- [AIM OF THE TASK] All that should appear is the line containing "- 精米歩合: 63 %" and the lines after it in the records below, each reproduced exactly.
START MATERIALS PROVIDED
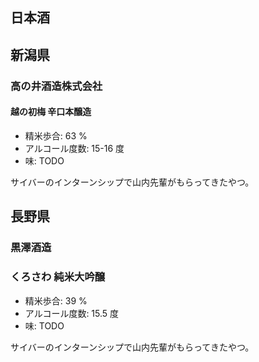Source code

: 日本酒
------

## 新潟県
### 高の井酒造株式会社

#### 越の初梅 辛口本醸造
- 精米歩合: 63 %
- アルコール度数: 15-16 度
- 味: TODO

サイバーのインターンシップで山内先輩がもらってきたやつ。


## 長野県
### 黒澤酒造
### くろさわ 純米大吟醸
- 精米歩合: 39 %
- アルコール度数: 15.5 度
- 味: TODO
 
サイバーのインターンシップで山内先輩がもらってきたやつ。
END MATERIALS PROVIDED
- [PROBLEM SOLUTION]
- 精米歩合: 63 %
- アルコール度数: 15-16 度
- 味: TODO

サイバーのインターンシップで山内先輩がもらってきたやつ。


## 長野県
### 黒澤酒造
### くろさわ 純米大吟醸
- 精米歩合: 39 %
- アルコール度数: 15.5 度
- 味: TODO
 
サイバーのインターンシップで山内先輩がもらってきたやつ。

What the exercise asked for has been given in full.